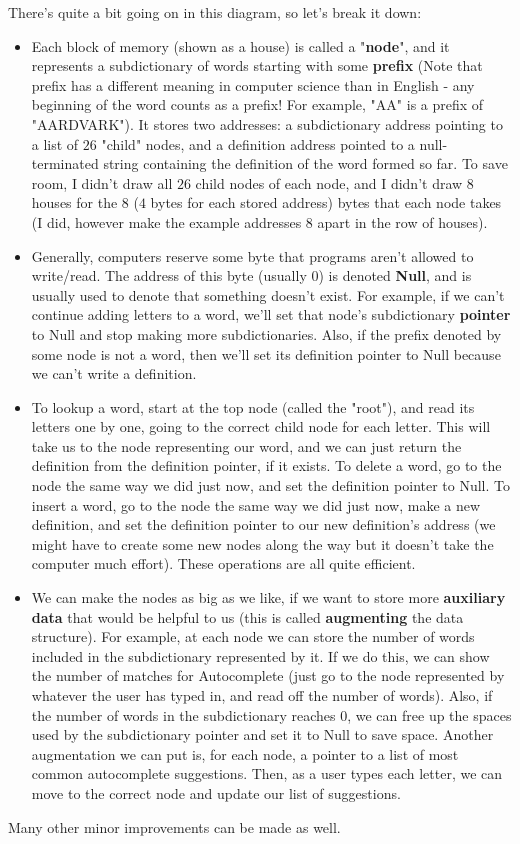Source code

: \documentclass[12pt]{article}
\begin{document}
There's quite a bit going on in this diagram, so let's break it down:
\begin{itemize}
  \item Each block of memory (shown as a house) is called a "\textbf{node}", and it represents a subdictionary of words starting with some \textbf{prefix} (Note that prefix has a different meaning in computer science than in English - any beginning of the word counts as a prefix! For example, "AA" is a prefix of "AARDVARK"). It stores two addresses: a subdictionary address pointing to a list of $26$ "child" nodes, and a definition address pointed to a null-terminated string containing the definition of the word formed so far. To save room, I didn't draw all $26$ child nodes of each node, and I didn't draw $8$ houses for the $8$ ($4$ bytes for each stored address) bytes that each node takes (I did, however make the example addresses $8$ apart in the row of houses).
  \item Generally, computers reserve some byte that programs aren't allowed to write/read. The address of this byte (usually $0$) is denoted \textbf{Null}, and is usually used to denote that something doesn't exist. For example, if we can't continue adding letters to a word, we'll set that node's subdictionary \textbf{pointer} to Null and stop making more subdictionaries. Also, if the prefix denoted by some node is not a word, then we'll set its definition pointer to Null because we can't write a definition.
  \item To lookup a word, start at the top node (called the "root"), and read its letters one by one, going to the correct child node for each letter. This will take us to the node representing our word, and we can just return the definition from the definition pointer, if it exists. To delete a word, go to the node the same way we did just now, and set the definition pointer to Null. To insert a word, go to the node the same way we did just now, make a new definition, and set the definition pointer to our new definition's address (we might have to create some new nodes along the way but it doesn't take the computer much effort). These operations are all quite efficient.
  \item We can make the nodes as big as we like, if we want to store more \textbf{auxiliary data} that would be helpful to us (this is called \textbf{augmenting} the data structure). For example, at each node we can store the number of words included in the subdictionary represented by it. If we do this, we can show the number of matches for Autocomplete (just go to the node represented by whatever the user has typed in, and read off the number of words). Also, if the number of words in the subdictionary reaches $0$, we can free up the spaces used by the subdictionary pointer and set it to Null to save space. Another augmentation we can put is, for each node, a pointer to a list of most common autocomplete suggestions. Then, as a user types each letter, we can move to the correct node and update our list of suggestions.
\end{itemize}
Many other minor improvements can be made as well.
\end{document}
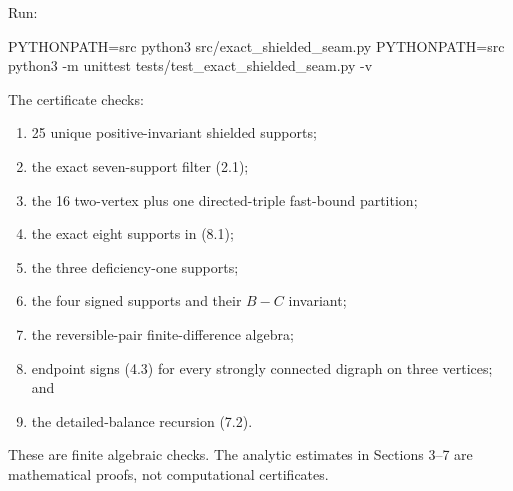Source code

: Run:

\begin{CodeBlock}
PYTHONPATH=src python3 src/exact_shielded_seam.py
PYTHONPATH=src python3 -m unittest tests/test_exact_shielded_seam.py -v
\end{CodeBlock}

The certificate checks:

\begin{enumerate}
\def\labelenumi{\arabic{enumi}.}
\tightlist
\item
  25 unique positive-invariant shielded supports;
\item
  the exact seven-support filter (2.1);
\item
  the 16 two-vertex plus one directed-triple fast-bound partition;
\item
  the exact eight supports in (8.1);
\item
  the three deficiency-one supports;
\item
  the four signed supports and their \(B-C\) invariant;
\item
  the reversible-pair finite-difference algebra;
\item
  endpoint signs (4.3) for every strongly connected digraph on three
  vertices; and
\item
  the detailed-balance recursion (7.2).
\end{enumerate}

These are finite algebraic checks. The analytic estimates in Sections
3--7 are mathematical proofs, not computational certificates.
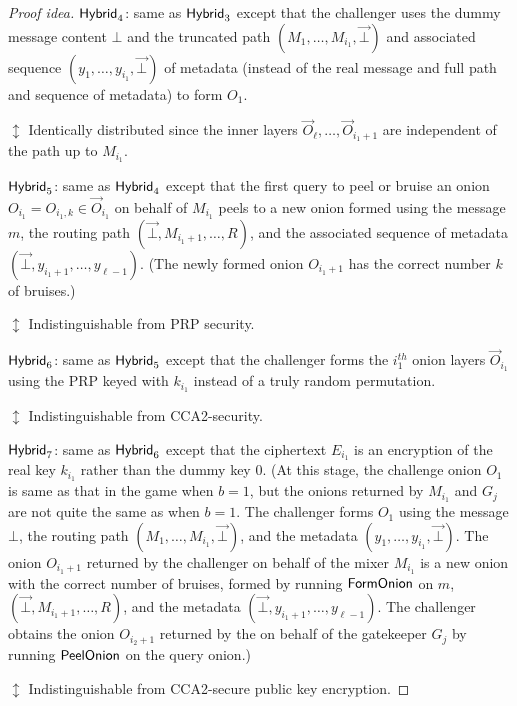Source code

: \documentclass[runningheads,a4paper]{llncs}
\begin{document}
\begin{proof}[Proof idea]
\noindent $\mathsf{Hybrid}_{4}$: same as $\mathsf{Hybrid}_{3}$ except that the challenger uses the dummy message content $\bot$ and the truncated path $(M_1, \dots, M_{i_1}, \vec{\bot})$ and associated sequence $(y_1, \dots, y_{i_1}, \vec{\bot})$ of metadata (instead of the real message and full path and sequence of metadata) to form $O_1$.

    \textcolor{hybrid}{$\updownarrow$ Identically distributed since the inner layers $\vec{O}_\ell, \dots, \vec{O}_{i_1+1}$ are independent of the path up to $M_{i_1}$.} 

\noindent $\mathsf{Hybrid}_{5}$: same as $\mathsf{Hybrid}_{4}$ except that the first query to peel or bruise an onion $O_{i_1} = O_{i_1, k} \in \vec{O}_{i_1}$ on behalf of $M_{i_1}$ peels to a new onion formed using the message $m$, the routing path $(\vec{\bot}, M_{i_1+1}, \dots, R)$, and the associated sequence of metadata $(\vec{\bot}, y_{i_1+1}, \dots, y_{\ell-1})$. (The newly formed onion $O_{i_1+1}$ has the correct number $k$ of bruises.)

    \textcolor{hybrid}{$\updownarrow$ Indistinguishable from PRP security.}

\noindent $\mathsf{Hybrid}_{6}$: same as $\mathsf{Hybrid}_{5}$ except that the challenger forms the $i_1^\mathit{th}$ onion layers $\vec{O}_{i_1}$ using the PRP keyed with $k_{i_1}$ instead of a truly random permutation. 

    \textcolor{hybrid}{$\updownarrow$ Indistinguishable from CCA2-security.}

\noindent $\mathsf{Hybrid}_{7}$: same as $\mathsf{Hybrid}_{6}$ except that the ciphertext $E_{i_1}$ is an encryption of the real key $k_{i_1}$ rather than the dummy key $0$. (At this stage, the challenge onion $O_1$ is same as that in the game when $b=1$, but the onions returned by $M_{i_1}$ and $G_j$ are not quite the same as when $b=1$. The challenger forms $O_1$ using the message $\bot$, the routing path $(M_1, \dots, M_{i_1}, \vec{\bot})$, and the metadata $(y_1, \dots, y_{i_1}, \vec{\bot})$. The onion $O_{i_1+1}$ returned by the challenger on behalf of the mixer $M_{i_1}$ is a new onion with the correct number of bruises, formed by running $\mathsf{FormOnion}$ on $m$, $(\vec{\bot}, M_{i_1+1}, \dots, R)$, and the metadata $(\vec{\bot}, y_{i_1+1}, \dots, y_{\ell-1})$. The challenger obtains the onion $O_{i_2+1}$ returned by the on behalf of the gatekeeper $G_{j}$ by running $\mathsf{PeelOnion}$ on the query onion.)

    \textcolor{hybrid}{$\updownarrow$ Indistinguishable from CCA2-secure public key encryption.}


\end{proof}
\end{document}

=======

Exercise goal
All the lines above need to be repeated exactly, with no pictures carried over.

The answer
Source code

: \documentclass[12pt]{article}
\begin{document}
There's quite a bit going on in this diagram, so let's break it down:
\begin{itemize}
  \item Each block of memory (shown as a house) is called a "\textbf{node}", and it represents a subdictionary of words starting with some \textbf{prefix} (Note that prefix has a different meaning in computer science than in English - any beginning of the word counts as a prefix! For example, "AA" is a prefix of "AARDVARK"). It stores two addresses: a subdictionary address pointing to a list of $26$ "child" nodes, and a definition address pointed to a null-terminated string containing the definition of the word formed so far. To save room, I didn't draw all $26$ child nodes of each node, and I didn't draw $8$ houses for the $8$ ($4$ bytes for each stored address) bytes that each node takes (I did, however make the example addresses $8$ apart in the row of houses).
  \item Generally, computers reserve some byte that programs aren't allowed to write/read. The address of this byte (usually $0$) is denoted \textbf{Null}, and is usually used to denote that something doesn't exist. For example, if we can't continue adding letters to a word, we'll set that node's subdictionary \textbf{pointer} to Null and stop making more subdictionaries. Also, if the prefix denoted by some node is not a word, then we'll set its definition pointer to Null because we can't write a definition.
  \item To lookup a word, start at the top node (called the "root"), and read its letters one by one, going to the correct child node for each letter. This will take us to the node representing our word, and we can just return the definition from the definition pointer, if it exists. To delete a word, go to the node the same way we did just now, and set the definition pointer to Null. To insert a word, go to the node the same way we did just now, make a new definition, and set the definition pointer to our new definition's address (we might have to create some new nodes along the way but it doesn't take the computer much effort). These operations are all quite efficient.
  \item We can make the nodes as big as we like, if we want to store more \textbf{auxiliary data} that would be helpful to us (this is called \textbf{augmenting} the data structure). For example, at each node we can store the number of words included in the subdictionary represented by it. If we do this, we can show the number of matches for Autocomplete (just go to the node represented by whatever the user has typed in, and read off the number of words). Also, if the number of words in the subdictionary reaches $0$, we can free up the spaces used by the subdictionary pointer and set it to Null to save space. Another augmentation we can put is, for each node, a pointer to a list of most common autocomplete suggestions. Then, as a user types each letter, we can move to the correct node and update our list of suggestions.
\end{itemize}
Many other minor improvements can be made as well.
\end{document}
Source code

: Run:

\begin{CodeBlock}
PYTHONPATH=src python3 src/exact_shielded_seam.py
PYTHONPATH=src python3 -m unittest tests/test_exact_shielded_seam.py -v
\end{CodeBlock}

The certificate checks:

\begin{enumerate}
\def\labelenumi{\arabic{enumi}.}
\tightlist
\item
  25 unique positive-invariant shielded supports;
\item
  the exact seven-support filter (2.1);
\item
  the 16 two-vertex plus one directed-triple fast-bound partition;
\item
  the exact eight supports in (8.1);
\item
  the three deficiency-one supports;
\item
  the four signed supports and their \(B-C\) invariant;
\item
  the reversible-pair finite-difference algebra;
\item
  endpoint signs (4.3) for every strongly connected digraph on three
  vertices; and
\item
  the detailed-balance recursion (7.2).
\end{enumerate}

These are finite algebraic checks. The analytic estimates in Sections
3--7 are mathematical proofs, not computational certificates.
Source code

: \documentclass[runningheads,a4paper]{llncs}
\begin{document}
\begin{proof}[Proof idea]
\noindent $\mathsf{Hybrid}_{4}$: same as $\mathsf{Hybrid}_{3}$ except that the challenger uses the dummy message content $\bot$ and the truncated path $(M_1, \dots, M_{i_1}, \vec{\bot})$ and associated sequence $(y_1, \dots, y_{i_1}, \vec{\bot})$ of metadata (instead of the real message and full path and sequence of metadata) to form $O_1$.

    \textcolor{hybrid}{$\updownarrow$ Identically distributed since the inner layers $\vec{O}_\ell, \dots, \vec{O}_{i_1+1}$ are independent of the path up to $M_{i_1}$.} 

\noindent $\mathsf{Hybrid}_{5}$: same as $\mathsf{Hybrid}_{4}$ except that the first query to peel or bruise an onion $O_{i_1} = O_{i_1, k} \in \vec{O}_{i_1}$ on behalf of $M_{i_1}$ peels to a new onion formed using the message $m$, the routing path $(\vec{\bot}, M_{i_1+1}, \dots, R)$, and the associated sequence of metadata $(\vec{\bot}, y_{i_1+1}, \dots, y_{\ell-1})$. (The newly formed onion $O_{i_1+1}$ has the correct number $k$ of bruises.)

    \textcolor{hybrid}{$\updownarrow$ Indistinguishable from PRP security.}

\noindent $\mathsf{Hybrid}_{6}$: same as $\mathsf{Hybrid}_{5}$ except that the challenger forms the $i_1^\mathit{th}$ onion layers $\vec{O}_{i_1}$ using the PRP keyed with $k_{i_1}$ instead of a truly random permutation. 

    \textcolor{hybrid}{$\updownarrow$ Indistinguishable from CCA2-security.}

\noindent $\mathsf{Hybrid}_{7}$: same as $\mathsf{Hybrid}_{6}$ except that the ciphertext $E_{i_1}$ is an encryption of the real key $k_{i_1}$ rather than the dummy key $0$. (At this stage, the challenge onion $O_1$ is same as that in the game when $b=1$, but the onions returned by $M_{i_1}$ and $G_j$ are not quite the same as when $b=1$. The challenger forms $O_1$ using the message $\bot$, the routing path $(M_1, \dots, M_{i_1}, \vec{\bot})$, and the metadata $(y_1, \dots, y_{i_1}, \vec{\bot})$. The onion $O_{i_1+1}$ returned by the challenger on behalf of the mixer $M_{i_1}$ is a new onion with the correct number of bruises, formed by running $\mathsf{FormOnion}$ on $m$, $(\vec{\bot}, M_{i_1+1}, \dots, R)$, and the metadata $(\vec{\bot}, y_{i_1+1}, \dots, y_{\ell-1})$. The challenger obtains the onion $O_{i_2+1}$ returned by the on behalf of the gatekeeper $G_{j}$ by running $\mathsf{PeelOnion}$ on the query onion.)

    \textcolor{hybrid}{$\updownarrow$ Indistinguishable from CCA2-secure public key encryption.}


\end{proof}
\end{document}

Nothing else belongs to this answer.